▶ [Data excerpts]
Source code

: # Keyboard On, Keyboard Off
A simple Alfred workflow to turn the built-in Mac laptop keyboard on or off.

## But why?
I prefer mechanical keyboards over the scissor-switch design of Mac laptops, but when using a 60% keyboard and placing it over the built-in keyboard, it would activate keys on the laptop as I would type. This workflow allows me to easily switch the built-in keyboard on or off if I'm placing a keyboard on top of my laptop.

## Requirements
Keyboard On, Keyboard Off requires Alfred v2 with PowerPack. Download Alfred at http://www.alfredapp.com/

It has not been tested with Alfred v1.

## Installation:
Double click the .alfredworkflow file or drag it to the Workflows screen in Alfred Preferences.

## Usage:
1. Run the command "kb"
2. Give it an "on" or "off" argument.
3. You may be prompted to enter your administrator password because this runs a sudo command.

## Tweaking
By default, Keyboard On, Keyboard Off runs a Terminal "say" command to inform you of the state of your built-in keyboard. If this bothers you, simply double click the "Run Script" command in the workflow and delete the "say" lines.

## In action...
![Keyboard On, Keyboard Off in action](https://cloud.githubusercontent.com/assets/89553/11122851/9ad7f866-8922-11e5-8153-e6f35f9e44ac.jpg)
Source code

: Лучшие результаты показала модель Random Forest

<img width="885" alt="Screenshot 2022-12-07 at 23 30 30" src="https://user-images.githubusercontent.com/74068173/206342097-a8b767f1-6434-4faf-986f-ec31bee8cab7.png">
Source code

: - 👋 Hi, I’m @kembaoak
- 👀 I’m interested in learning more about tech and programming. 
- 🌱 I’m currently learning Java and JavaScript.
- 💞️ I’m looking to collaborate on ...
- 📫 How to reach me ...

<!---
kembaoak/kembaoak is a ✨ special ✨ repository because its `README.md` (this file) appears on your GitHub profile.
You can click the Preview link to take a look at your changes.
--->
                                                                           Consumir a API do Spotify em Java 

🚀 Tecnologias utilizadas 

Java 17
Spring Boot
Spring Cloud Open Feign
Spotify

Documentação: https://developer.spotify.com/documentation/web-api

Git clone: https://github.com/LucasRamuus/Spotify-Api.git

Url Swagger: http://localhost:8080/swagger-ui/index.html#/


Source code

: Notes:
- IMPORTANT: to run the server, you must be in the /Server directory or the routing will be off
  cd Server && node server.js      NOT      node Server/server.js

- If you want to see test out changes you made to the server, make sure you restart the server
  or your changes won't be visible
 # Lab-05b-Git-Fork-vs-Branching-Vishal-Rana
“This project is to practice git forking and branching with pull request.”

...

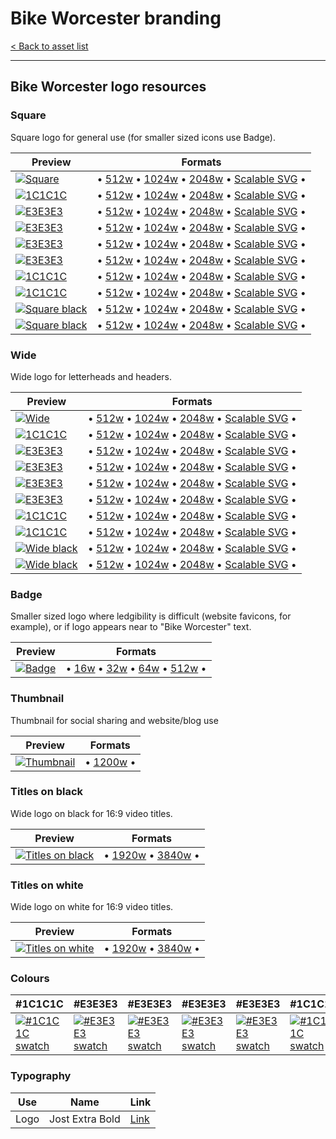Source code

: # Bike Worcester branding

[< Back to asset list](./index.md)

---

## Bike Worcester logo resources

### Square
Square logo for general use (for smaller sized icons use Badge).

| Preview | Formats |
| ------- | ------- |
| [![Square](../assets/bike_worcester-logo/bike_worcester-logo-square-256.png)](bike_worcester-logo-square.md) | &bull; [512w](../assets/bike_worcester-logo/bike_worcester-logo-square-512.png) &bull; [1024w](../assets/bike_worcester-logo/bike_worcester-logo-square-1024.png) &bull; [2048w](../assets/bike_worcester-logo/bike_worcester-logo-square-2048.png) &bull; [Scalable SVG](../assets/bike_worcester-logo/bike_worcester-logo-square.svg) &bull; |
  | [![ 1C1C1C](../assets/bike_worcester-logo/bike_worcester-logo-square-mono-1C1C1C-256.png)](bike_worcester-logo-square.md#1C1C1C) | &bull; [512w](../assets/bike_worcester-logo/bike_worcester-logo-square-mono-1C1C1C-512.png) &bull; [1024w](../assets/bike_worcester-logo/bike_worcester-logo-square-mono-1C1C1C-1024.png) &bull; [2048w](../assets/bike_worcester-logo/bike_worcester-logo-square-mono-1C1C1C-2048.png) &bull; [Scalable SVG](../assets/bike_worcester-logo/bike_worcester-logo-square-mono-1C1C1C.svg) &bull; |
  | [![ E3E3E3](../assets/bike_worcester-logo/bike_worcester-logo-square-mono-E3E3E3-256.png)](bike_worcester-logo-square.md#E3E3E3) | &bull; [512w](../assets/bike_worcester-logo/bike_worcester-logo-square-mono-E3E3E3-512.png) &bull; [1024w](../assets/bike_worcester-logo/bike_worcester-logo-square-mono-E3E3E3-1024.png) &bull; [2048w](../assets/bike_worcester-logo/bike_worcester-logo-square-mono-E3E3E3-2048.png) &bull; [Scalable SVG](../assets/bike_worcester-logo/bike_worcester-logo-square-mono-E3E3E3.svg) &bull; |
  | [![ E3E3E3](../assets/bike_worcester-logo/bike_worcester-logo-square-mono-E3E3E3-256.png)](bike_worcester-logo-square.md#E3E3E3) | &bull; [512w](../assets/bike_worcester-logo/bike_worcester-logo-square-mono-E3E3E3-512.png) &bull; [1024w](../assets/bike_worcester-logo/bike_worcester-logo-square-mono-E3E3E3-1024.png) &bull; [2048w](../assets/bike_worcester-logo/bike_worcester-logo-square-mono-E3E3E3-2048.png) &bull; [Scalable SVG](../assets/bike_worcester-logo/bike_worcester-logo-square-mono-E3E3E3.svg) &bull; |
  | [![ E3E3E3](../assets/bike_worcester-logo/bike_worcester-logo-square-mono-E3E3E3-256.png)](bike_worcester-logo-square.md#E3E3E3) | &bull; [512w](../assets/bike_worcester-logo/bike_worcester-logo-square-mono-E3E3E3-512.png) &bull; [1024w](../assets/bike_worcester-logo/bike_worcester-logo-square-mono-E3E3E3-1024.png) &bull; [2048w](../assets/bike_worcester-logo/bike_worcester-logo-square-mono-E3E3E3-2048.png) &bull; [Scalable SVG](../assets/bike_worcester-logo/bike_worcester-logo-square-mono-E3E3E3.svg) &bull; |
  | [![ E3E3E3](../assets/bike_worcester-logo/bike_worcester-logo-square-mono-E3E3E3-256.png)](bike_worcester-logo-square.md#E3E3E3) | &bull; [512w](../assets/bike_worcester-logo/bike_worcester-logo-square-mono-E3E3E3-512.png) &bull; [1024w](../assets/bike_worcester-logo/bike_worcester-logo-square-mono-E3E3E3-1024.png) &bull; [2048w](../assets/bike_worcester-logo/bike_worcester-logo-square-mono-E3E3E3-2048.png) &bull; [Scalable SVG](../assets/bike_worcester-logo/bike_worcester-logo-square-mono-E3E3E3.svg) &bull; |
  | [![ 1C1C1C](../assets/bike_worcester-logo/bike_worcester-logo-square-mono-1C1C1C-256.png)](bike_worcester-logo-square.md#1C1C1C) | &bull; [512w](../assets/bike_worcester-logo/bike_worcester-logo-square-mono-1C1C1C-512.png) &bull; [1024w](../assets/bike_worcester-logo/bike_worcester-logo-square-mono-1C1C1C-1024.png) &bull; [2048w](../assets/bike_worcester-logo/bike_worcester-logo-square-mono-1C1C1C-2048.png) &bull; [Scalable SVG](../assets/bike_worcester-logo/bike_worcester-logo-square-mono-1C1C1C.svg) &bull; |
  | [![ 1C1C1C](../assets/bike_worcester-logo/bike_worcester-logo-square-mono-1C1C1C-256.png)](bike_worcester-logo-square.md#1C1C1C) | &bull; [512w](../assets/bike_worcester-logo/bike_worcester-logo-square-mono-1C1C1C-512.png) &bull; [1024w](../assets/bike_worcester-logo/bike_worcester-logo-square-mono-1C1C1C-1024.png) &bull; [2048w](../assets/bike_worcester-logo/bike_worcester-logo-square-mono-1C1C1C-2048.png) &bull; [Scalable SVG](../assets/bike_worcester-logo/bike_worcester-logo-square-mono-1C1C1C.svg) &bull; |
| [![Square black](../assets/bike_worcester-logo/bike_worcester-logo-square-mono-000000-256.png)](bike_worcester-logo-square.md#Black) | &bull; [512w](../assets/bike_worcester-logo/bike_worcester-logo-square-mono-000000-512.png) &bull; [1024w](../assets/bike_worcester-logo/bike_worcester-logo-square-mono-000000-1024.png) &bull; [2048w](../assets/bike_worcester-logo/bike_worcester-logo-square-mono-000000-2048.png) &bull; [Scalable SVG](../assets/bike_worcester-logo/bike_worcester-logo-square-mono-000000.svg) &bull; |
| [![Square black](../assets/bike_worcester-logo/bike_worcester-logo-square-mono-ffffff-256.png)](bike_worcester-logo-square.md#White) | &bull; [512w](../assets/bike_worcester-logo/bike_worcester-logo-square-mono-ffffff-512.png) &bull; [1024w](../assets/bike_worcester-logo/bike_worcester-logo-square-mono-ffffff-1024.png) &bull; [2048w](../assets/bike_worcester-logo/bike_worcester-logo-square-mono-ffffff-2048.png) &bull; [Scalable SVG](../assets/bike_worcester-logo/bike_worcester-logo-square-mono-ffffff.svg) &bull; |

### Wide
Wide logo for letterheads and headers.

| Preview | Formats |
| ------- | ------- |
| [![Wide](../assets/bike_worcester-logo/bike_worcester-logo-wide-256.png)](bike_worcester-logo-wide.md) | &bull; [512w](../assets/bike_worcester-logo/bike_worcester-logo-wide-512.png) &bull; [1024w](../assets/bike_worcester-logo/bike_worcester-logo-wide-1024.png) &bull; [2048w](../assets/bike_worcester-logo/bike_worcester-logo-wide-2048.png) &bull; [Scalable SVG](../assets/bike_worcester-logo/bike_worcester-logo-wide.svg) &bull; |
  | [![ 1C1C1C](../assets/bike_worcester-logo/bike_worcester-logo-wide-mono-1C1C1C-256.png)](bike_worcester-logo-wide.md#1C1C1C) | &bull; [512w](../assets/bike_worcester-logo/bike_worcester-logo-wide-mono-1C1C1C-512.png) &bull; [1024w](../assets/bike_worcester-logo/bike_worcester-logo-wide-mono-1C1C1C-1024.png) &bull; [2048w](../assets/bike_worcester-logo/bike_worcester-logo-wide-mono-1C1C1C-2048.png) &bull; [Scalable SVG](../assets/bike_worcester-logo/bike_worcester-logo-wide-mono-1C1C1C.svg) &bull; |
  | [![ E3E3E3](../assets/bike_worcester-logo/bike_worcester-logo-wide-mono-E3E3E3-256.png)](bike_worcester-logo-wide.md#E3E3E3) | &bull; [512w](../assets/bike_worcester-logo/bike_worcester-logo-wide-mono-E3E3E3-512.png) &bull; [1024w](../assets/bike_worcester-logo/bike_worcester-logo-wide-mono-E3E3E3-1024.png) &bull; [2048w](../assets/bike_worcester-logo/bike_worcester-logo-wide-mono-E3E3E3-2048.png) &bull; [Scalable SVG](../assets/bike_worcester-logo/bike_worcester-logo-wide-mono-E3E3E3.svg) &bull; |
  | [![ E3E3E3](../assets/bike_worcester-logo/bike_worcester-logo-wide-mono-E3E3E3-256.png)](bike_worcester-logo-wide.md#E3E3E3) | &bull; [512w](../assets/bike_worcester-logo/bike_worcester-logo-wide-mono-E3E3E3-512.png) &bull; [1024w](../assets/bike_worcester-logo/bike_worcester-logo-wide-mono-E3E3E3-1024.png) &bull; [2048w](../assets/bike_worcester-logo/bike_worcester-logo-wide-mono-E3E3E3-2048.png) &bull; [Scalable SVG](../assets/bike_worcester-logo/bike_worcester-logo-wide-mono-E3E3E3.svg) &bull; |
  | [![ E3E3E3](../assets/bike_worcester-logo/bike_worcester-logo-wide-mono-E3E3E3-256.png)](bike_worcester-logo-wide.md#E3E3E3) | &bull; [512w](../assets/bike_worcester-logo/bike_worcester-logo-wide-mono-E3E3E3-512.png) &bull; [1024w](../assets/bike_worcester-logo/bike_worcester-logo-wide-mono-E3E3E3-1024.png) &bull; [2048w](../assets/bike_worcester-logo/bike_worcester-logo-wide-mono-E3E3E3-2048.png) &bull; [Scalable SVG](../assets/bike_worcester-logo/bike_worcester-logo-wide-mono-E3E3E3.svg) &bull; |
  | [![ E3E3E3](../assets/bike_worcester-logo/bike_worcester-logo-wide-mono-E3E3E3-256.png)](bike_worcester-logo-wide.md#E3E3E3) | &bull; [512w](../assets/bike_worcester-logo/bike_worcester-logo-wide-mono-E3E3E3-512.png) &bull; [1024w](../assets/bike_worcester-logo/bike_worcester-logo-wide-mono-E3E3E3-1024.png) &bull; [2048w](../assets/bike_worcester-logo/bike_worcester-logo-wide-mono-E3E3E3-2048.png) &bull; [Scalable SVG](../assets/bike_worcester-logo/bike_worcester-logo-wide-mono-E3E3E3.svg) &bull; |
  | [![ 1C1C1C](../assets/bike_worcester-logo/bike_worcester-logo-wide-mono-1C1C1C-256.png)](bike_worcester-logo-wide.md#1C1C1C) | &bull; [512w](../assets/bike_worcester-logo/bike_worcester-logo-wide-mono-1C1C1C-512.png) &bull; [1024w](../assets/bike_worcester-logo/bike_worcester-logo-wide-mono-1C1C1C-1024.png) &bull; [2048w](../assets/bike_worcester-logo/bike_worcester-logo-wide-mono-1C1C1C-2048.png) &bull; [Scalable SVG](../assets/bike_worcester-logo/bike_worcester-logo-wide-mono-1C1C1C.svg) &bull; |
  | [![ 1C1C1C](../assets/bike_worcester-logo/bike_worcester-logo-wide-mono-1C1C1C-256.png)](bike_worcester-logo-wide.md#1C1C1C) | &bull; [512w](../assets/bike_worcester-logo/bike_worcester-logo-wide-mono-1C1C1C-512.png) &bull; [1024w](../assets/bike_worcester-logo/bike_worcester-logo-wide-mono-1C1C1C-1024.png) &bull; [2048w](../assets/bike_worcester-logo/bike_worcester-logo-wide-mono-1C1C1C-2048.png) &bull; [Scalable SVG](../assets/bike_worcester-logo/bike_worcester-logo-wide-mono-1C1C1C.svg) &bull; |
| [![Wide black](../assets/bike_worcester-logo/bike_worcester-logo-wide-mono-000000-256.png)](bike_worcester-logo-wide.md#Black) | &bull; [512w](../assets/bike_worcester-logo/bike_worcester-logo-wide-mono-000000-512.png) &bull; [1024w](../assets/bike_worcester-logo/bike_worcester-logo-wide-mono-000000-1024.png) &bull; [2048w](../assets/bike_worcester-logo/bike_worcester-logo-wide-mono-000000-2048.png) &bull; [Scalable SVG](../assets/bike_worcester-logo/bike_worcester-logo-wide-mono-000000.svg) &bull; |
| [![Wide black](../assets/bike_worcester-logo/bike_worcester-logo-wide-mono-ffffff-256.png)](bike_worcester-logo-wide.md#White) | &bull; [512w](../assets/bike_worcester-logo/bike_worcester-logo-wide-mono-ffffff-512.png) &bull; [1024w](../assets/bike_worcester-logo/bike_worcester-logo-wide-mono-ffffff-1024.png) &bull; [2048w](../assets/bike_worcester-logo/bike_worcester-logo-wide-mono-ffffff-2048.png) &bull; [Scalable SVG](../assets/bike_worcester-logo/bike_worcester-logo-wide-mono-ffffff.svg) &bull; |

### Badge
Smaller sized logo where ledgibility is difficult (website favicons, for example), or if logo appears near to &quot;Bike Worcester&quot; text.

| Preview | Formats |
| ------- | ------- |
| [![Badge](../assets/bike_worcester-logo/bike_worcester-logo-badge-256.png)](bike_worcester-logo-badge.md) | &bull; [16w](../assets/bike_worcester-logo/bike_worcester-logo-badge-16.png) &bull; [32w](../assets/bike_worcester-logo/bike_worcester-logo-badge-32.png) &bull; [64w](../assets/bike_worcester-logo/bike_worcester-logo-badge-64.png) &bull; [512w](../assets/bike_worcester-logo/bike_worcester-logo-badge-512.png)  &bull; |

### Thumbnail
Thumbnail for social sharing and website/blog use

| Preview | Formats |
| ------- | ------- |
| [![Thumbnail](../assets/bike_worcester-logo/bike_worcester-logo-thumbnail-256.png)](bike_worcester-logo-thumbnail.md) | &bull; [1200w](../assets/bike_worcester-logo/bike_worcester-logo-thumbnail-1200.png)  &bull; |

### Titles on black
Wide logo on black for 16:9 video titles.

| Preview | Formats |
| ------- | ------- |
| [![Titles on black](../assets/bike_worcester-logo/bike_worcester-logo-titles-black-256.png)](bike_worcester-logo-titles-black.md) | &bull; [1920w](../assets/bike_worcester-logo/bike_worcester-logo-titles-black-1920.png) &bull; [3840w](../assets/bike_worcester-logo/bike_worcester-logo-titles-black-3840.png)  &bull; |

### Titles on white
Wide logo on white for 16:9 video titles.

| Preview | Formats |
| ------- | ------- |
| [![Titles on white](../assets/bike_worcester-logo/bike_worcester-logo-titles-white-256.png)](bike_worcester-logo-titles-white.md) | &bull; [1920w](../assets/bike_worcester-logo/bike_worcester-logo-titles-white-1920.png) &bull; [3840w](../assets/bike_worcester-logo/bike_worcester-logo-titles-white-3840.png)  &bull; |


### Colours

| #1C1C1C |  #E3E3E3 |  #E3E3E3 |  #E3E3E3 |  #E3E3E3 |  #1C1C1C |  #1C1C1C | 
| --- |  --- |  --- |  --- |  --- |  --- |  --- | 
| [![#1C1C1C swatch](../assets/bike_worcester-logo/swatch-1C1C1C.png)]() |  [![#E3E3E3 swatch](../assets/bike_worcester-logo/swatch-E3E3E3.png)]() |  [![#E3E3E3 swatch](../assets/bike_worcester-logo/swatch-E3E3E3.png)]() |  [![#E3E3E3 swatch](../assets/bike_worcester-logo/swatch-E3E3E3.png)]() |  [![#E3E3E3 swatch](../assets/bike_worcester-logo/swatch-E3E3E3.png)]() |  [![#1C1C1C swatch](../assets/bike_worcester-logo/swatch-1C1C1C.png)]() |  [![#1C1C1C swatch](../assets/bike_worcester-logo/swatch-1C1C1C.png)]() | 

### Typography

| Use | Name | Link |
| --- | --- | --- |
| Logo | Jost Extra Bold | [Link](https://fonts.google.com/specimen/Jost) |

▶ [Exercise details]
Keep both end lines and retype everything in the records above from the line containing "Name | Link |" through the line containing "Bold | [Link](https://fonts.google.com/specimen/Jost) |", exactly, with nothing else.

▶ [Exercise output]
| Use | Name | Link |
| --- | --- | --- |
| Logo | Jost Extra Bold | [Link](https://fonts.google.com/specimen/Jost) |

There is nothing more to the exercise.